No matter what, the #1 most common question I get from clients, in Instagram DM’s and even from friends in general: snacks. That wasn’t even a question… but you get the point. Because it’s so commonly requested, I’m breaking down every single thing you need to know about snacking: when to snack, what to snack on and healthy snack ideas. Read on – happy snacking!
Why and when to snack
In general, it’s a good idea to eat something about 3-4 hours. For example, if you eat lunch around noon and then don’t plan to eat dinner until 7 or 8pm, it would make sense that you’d be hungry between lunch and dinner. Having a snack around 3 or 4pm would be perfect timing to help hold you over until dinner.
Think about it: have you ever been in the above situation, but without the snack? Maybe you ate lunch at noon and weren’t having dinner until 7pm, and also didn’t have a snack in between. Chances are, you were probably starving by the time dinner rolled around. And when you’re that hungry, it’s harder to determine what you’re actually in the mood to eat, harder to eat slowly and harder to figure out how much to eat. When you’re that hungry, it’s easier to overeat and then end up not feeling so great. While overeating is normal and will happen occasionally – in this situation, it’s easily preventable: by having a snack.
Snacks also can you give energy. The idea of the “3pm afternoon slump” didn’t come from nowhere. The word “calorie” literally means energy. So, a proper snack can you give you much needed energy in the form of calories to fuel you through the afternoon.
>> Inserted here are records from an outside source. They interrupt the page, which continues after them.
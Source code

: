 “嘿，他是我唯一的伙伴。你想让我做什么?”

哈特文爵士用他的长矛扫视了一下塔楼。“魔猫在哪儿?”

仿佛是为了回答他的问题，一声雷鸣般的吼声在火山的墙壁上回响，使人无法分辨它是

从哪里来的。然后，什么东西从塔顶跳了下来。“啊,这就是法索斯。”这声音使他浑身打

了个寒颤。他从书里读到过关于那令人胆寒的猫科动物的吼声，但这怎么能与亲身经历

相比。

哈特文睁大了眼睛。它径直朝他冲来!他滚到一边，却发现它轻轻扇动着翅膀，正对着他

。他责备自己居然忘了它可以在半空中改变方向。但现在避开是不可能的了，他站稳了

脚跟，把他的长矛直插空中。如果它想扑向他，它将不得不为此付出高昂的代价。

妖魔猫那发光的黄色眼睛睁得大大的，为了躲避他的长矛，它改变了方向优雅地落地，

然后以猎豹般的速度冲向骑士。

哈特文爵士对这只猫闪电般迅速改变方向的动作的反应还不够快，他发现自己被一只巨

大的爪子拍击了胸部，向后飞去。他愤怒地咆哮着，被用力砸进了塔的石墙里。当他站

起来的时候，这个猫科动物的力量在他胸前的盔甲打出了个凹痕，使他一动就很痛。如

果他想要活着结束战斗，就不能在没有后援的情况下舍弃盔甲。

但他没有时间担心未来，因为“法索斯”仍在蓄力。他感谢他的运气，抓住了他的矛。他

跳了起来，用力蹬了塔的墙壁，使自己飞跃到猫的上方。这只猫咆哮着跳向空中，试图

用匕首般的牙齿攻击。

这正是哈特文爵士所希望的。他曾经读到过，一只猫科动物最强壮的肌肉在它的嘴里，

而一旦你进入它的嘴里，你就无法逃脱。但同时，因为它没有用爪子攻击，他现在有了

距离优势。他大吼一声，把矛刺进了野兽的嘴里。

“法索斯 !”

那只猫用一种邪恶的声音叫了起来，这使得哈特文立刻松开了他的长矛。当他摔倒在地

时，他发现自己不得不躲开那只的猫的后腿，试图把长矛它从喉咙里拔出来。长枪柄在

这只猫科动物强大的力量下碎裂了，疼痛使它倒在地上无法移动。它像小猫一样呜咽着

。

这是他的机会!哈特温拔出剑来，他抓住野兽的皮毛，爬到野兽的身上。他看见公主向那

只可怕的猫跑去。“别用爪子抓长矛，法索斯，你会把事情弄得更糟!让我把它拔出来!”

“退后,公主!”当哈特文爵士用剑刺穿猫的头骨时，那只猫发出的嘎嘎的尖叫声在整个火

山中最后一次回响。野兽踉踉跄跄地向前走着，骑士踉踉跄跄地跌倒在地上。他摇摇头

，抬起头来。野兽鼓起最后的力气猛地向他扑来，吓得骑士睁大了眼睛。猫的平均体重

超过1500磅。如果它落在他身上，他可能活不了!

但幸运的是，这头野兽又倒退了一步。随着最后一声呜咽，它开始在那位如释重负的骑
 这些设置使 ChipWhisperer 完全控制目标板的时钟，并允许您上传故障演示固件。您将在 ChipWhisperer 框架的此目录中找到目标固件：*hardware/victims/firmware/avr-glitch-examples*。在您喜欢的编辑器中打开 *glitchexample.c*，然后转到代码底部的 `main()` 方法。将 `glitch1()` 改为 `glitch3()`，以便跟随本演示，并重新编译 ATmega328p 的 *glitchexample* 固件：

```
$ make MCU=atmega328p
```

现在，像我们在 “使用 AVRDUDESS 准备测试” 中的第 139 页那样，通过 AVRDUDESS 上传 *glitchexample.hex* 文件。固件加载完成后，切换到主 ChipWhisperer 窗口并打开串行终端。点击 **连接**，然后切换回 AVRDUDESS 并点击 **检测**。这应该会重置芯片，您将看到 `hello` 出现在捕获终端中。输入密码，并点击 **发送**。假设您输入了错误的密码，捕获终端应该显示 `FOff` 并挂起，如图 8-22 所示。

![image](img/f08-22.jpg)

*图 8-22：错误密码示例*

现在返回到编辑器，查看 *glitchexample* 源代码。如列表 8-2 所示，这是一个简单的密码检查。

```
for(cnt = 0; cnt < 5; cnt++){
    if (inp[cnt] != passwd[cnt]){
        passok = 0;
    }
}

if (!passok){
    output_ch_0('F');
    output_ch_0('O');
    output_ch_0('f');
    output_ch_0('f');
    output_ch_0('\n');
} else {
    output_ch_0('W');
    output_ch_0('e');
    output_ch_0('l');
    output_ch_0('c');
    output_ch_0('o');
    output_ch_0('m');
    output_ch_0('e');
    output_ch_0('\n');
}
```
Use the 3-4 hour idea as a general guideline. If your meals are spaced far apart, or if you’re eating dinner early and not going to sleep until much later, a snack is usually a good idea. But above all, try to listen to your hunger and fullness signals. If you ate lunch at noon but are starving again at 1pm, please have a snack, even if it’s only been an hour (important note: in this instance, it also might be a good idea to re-evaluate lunch and try to make lunch more substantial and filling!). After time, you’ll start to be able to recognize your hunger and fullness levels much more easily. (And if you need more help with that – there’s an entire module on hunger and fullness in All Foods Fit!).
What to snack on
With anything, I always look at: what can we add to make this as filling and satisfying as possible? Ideally, your snack should contain two things: protein + fiber. Together, protein and fiber are the winning combination that help with fullness. They also regulate your blood sugar to help keep your energy levels feeling stable.
Have you add had just an apple alone in the afternoon? Chances are, you were probably hungry about an hour later – which means that snack didn’t hold you over long enough. So, while an apple has plenty of fiber, that snack needed more protein in order to really keep you full.
If you’re thinking, “okay, but what has protein and fiber,” I wouldn’t leave you hanging like that! Read on for a few easy, concrete examples.
Snack ideas
I’m a big fan of snacks that are easy to grab and go. I love ones that you can buy ready to go ahead of time or pick up at any convenience store during the day. These are a few of my favorites:
- A piece of fruit with nut butter: easy to grab and go and always tastes good.
- Greek yogurt with whole grain cereal or granola: if I don’t eat this for breakfast, I usually end up eating it for a snack.
- Carrots and whole grain crackers with hummus: I love the grab and go containers of hummus and baby carrots that make this super easy to throw together.
- Single packages of dried edamame or dried chickpeas: these can be found at most grocery stores and convenience stores. These have both protein and fiber – so easy!
- Popcorn with string cheese: both come in individually packaged containers that are easy to grab and go, and I mean, who doesn’t love cheese and popcorn?!
Snack recipes
If you want to take it up juuuust a notch and prep a few snacks that are more than grab-and-go, I’ve got ya covered. These are some of my favorites:
- Banana Chocolate Chip Oaties: they’re easy to make, packed with protein, fiber and healthy fats and are delicious.
- Chocolate Chip Chickpea Cookie Dough: this is abnormally good! I love it on its own or with apple slices for dipping.
- No Bake Chocolate Peanut Butter Bliss Balls: I feel like this title does all the talking itself – no bake, chocolate and peanut butter. The end.
And, because there are so many amazing recipes not just on my site, you can also try these awesome snack ideas from RD friends of mine:
- Healthy Pumpkin Cheesecake Dip: my friend Alexis of Hummusapien makes some of the best recipes I know – this dip is no exception! Try it with fruit or crackers for dipping.
- Butternut Squash Bites: if you want something a little more savory – I was pleasantly surprised by how easy this amazing recipe is from my friend Tawnie of Kroll’s Korner. These are next on my list to make!
- Low Sugar No Bake Brownie Bites: this recipe description says it all. These are from my friend Mary Ellen of Milk & Honey Nutrition. You can’t go wrong with any of her recipes.